[Collected data]
--- START ---

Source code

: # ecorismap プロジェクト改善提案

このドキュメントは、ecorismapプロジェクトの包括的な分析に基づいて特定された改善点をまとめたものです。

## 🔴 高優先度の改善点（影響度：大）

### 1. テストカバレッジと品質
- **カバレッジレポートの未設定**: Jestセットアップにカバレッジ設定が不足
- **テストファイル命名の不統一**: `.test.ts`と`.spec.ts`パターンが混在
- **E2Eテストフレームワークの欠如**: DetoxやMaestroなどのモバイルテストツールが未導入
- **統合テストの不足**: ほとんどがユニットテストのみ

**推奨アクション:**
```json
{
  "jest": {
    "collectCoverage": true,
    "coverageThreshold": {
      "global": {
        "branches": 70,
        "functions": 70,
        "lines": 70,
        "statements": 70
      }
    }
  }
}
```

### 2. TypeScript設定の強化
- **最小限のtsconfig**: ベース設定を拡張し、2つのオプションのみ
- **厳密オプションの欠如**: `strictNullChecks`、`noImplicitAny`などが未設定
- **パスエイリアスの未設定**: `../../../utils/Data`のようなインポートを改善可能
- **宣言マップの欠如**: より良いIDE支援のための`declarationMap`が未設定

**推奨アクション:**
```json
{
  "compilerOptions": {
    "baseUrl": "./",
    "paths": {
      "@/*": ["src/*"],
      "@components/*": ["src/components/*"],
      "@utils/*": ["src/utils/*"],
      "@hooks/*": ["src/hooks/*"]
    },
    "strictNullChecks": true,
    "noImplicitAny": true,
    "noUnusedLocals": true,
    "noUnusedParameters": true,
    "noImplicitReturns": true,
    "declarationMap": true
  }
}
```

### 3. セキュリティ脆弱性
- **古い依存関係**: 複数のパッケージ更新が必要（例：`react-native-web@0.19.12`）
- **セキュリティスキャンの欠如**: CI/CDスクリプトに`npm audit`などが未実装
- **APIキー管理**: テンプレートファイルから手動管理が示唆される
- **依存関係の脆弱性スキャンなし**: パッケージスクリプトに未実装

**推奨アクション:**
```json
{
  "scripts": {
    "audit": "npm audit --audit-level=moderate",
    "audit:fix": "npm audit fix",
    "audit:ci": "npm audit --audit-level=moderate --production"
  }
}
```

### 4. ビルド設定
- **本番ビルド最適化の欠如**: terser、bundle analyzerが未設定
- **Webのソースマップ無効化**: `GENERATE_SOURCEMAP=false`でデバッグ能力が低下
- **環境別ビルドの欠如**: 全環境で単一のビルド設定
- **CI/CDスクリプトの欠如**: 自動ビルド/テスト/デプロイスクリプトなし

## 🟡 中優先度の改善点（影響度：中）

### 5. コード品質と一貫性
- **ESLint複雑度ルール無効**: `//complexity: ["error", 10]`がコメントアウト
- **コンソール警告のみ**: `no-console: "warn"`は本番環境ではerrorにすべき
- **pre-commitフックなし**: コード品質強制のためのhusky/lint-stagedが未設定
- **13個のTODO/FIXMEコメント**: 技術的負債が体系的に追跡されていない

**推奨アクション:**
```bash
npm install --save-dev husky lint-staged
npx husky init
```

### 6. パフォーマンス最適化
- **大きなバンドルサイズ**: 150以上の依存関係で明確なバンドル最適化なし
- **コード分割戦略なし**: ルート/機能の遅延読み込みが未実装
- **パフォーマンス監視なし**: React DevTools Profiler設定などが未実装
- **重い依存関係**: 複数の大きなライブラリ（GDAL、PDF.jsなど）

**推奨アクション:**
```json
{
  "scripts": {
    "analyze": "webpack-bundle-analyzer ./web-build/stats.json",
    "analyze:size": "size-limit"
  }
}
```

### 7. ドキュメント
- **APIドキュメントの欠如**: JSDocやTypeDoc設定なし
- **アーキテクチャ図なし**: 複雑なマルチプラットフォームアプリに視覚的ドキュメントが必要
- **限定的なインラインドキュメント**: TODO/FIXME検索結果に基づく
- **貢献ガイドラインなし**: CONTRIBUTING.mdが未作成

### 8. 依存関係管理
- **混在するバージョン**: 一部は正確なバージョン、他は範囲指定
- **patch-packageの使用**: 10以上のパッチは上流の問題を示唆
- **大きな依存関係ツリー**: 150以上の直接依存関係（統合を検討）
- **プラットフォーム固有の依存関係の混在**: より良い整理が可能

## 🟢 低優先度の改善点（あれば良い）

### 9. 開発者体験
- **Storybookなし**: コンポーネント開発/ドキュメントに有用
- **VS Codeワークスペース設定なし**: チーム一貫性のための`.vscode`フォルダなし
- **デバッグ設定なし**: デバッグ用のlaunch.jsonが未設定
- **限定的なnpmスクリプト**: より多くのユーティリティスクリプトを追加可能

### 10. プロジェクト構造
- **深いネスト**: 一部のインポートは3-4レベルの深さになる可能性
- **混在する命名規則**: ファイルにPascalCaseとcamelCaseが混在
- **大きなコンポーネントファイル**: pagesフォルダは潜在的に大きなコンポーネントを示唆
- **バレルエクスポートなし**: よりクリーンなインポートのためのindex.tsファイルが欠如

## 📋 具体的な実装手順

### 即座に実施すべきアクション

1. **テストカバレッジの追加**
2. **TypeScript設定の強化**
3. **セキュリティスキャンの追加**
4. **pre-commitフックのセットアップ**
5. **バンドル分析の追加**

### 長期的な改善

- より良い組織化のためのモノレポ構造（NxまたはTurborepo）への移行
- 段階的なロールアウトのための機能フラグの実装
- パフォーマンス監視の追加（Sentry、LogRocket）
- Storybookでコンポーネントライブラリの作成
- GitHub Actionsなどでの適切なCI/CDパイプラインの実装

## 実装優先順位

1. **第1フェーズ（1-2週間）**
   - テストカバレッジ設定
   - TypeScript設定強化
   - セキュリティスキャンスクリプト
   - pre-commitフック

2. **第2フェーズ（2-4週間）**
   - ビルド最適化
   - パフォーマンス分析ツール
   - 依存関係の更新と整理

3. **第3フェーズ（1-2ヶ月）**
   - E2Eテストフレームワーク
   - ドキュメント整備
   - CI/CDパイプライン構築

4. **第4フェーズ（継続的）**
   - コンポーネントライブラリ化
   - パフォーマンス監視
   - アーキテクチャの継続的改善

--- END ---

* **Assigned task**:
From the entries above, copy each line that holds "utils".

* **Answer to this problem**:
- **パスエイリアスの未設定**: `../../../utils/Data`のようなインポートを改善可能
      "@utils/*": ["src/utils/*"],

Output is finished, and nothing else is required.